8-K 1 f8k052119_futurefintech.htm CURRENT REPORT

 

 

UNITED STATES

SECURITIES AND EXCHANGE COMMISSION

Washington, DC 20549

 

FORM 8-K

 

CURRENT REPORT

 

Pursuant to Section 13 or 15(d) of the Securities Exchange Act of 1934

 

Date of Report (Date of earliest event reported):

May 21, 2019

 

Future FinTech Group Inc.

(Exact name of registrant as specified in its charter)

 

Florida   000-34502   98-0222013
(State or other jurisdiction
of incorporation)
  (Commission File Number)   (IRS Employer
Identification No.)

 

23F, China Development Bank Tower,

No. 2, Gaoxin 1st Road, Xi’an, China 710075

(Address of principal executive offices, including zip code)

 

(86-29) 8187-8277

(Registrant’s telephone number, including area code)

 

N/A

(Former name or former address, if changed since last report.)

 

Check the appropriate box below if the Form 8-K filing is intended to simultaneously satisfy the filing obligation of the registrant under any of the following provisions (see General Instruction A.2. below):

 

Written communications pursuant to Rule 425 under the Securities Act (17 CFR 230.425)
   
Soliciting material pursuant to Rule 14a-12 under the Exchange Act (17 CFR 240.14a-12)
   
Pre-commencement communications pursuant to Rule 14d-2(b) under the Exchange Act (17 CFR 240.14d-2(b))
   
Pre-commencement communications pursuant to Rule 13e-4(c) under the Exchange Act (17 CFR 240.13e-4(c))

 

Indicate by check mark whether the registrant is an emerging growth company as defined in Rule 405 of the Securities Act of 1933 (§230.405 of this chapter) or Rule 12b-2 of the Securities Exchange Act of 1934 (§240.12b-2 of this chapter).

 

Emerging growth company 

 

If an emerging growth company, indicate by check mark if the registrant has elected not to use the extended transition period for complying with any new or revised financial accounting standards provided pursuant to Section 13(a) of the Exchange Act. 

 

Securities registered pursuant to Section 12(b) of the Act:

 

Title of each class   Trading Symbol(s)   Name of each exchange
on which registered
Common Stock, par value $0.001 per share   FTFT  

Nasdaq Stock Market

 

 

 

 

 

 

Item 3.01 Notice of Delisting or Failure to Satisfy a Continued Listing Rule or Standard; Transfer of Listing.

 

On May 21, 2019, Future FinTech Group Inc. (the “Company”) received a notification letter from the NASDAQ Listing Qualifications (“NASDAQ”) stating the Company was not in compliance with NASDAQ Listing Rule 5250(c)(1), due to its failure to timely file its Quarterly Report on Form 10-Q for the quarter ended March 31, 2019 and its remaining delinquent in the filing of its Annual Report on Form 10-K for the year ended December 31, 2018 (the “Initial Delinquent Filing”).

 

The NASDAQ notification letter provides the Company until June 17, 2019, to submit a plan to NASDAQ to regain compliance with the NASDAQ’s continued listing requirements.

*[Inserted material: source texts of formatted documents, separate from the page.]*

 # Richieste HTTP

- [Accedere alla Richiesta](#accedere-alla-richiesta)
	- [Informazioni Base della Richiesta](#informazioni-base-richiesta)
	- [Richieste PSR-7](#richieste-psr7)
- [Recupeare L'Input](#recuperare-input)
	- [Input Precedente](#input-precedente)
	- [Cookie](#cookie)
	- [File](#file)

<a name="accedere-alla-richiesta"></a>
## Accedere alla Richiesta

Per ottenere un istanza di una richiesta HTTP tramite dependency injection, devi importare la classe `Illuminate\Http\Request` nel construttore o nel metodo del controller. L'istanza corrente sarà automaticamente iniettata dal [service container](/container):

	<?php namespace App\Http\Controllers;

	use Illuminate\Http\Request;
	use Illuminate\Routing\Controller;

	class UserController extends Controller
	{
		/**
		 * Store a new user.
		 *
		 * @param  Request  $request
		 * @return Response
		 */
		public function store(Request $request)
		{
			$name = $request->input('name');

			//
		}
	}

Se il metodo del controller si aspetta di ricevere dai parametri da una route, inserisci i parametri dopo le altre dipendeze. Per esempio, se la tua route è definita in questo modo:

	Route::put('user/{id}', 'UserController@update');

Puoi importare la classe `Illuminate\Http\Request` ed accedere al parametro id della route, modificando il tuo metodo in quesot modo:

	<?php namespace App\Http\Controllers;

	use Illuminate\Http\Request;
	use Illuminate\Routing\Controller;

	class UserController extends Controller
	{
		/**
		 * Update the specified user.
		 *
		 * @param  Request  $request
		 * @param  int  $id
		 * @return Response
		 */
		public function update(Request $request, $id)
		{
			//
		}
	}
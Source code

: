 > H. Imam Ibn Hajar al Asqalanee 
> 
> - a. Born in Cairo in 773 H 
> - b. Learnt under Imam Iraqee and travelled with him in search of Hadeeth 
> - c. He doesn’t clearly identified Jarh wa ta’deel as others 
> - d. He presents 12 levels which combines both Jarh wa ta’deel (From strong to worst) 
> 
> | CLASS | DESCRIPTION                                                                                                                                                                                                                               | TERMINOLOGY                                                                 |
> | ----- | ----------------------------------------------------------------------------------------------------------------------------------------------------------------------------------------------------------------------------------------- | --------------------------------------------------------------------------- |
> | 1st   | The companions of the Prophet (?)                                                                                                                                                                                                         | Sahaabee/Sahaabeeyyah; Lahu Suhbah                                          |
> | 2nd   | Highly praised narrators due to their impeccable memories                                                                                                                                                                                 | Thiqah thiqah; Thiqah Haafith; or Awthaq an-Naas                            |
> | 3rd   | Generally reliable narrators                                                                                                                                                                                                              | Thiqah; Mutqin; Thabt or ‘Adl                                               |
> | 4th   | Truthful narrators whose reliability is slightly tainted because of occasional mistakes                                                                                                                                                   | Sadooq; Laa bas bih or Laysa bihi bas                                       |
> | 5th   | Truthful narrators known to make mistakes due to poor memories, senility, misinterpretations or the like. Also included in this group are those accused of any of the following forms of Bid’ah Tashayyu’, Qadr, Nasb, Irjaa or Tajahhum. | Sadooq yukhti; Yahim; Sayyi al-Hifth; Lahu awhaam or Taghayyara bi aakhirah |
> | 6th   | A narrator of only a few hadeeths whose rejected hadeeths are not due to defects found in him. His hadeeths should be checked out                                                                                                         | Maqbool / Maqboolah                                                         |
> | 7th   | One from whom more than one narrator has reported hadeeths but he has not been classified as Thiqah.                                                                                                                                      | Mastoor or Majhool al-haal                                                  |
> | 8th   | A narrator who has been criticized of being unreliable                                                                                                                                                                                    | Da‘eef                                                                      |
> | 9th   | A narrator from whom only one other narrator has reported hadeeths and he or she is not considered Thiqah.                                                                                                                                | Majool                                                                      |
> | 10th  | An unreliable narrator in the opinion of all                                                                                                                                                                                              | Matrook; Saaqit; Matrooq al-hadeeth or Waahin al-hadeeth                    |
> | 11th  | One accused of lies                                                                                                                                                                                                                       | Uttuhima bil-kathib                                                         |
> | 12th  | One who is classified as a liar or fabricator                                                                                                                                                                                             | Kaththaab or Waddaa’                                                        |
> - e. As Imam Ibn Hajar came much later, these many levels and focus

If the plan is accepted, NASDAQ can grant an exception of up to 180 calendar days from the due date of the Initial Delinquent Filing, or until October 14, 2019, for the Company to regain compliance. If NASDAQ does not accept the Company’s compliance plan, the Company will have the opportunity to appeal that decision to a Hearing Panel under Listing Rule 5815(a). The NASDAQ notification letter has no immediate effect on the listing of the Company’s common stock on the NASDAQ Capital Market.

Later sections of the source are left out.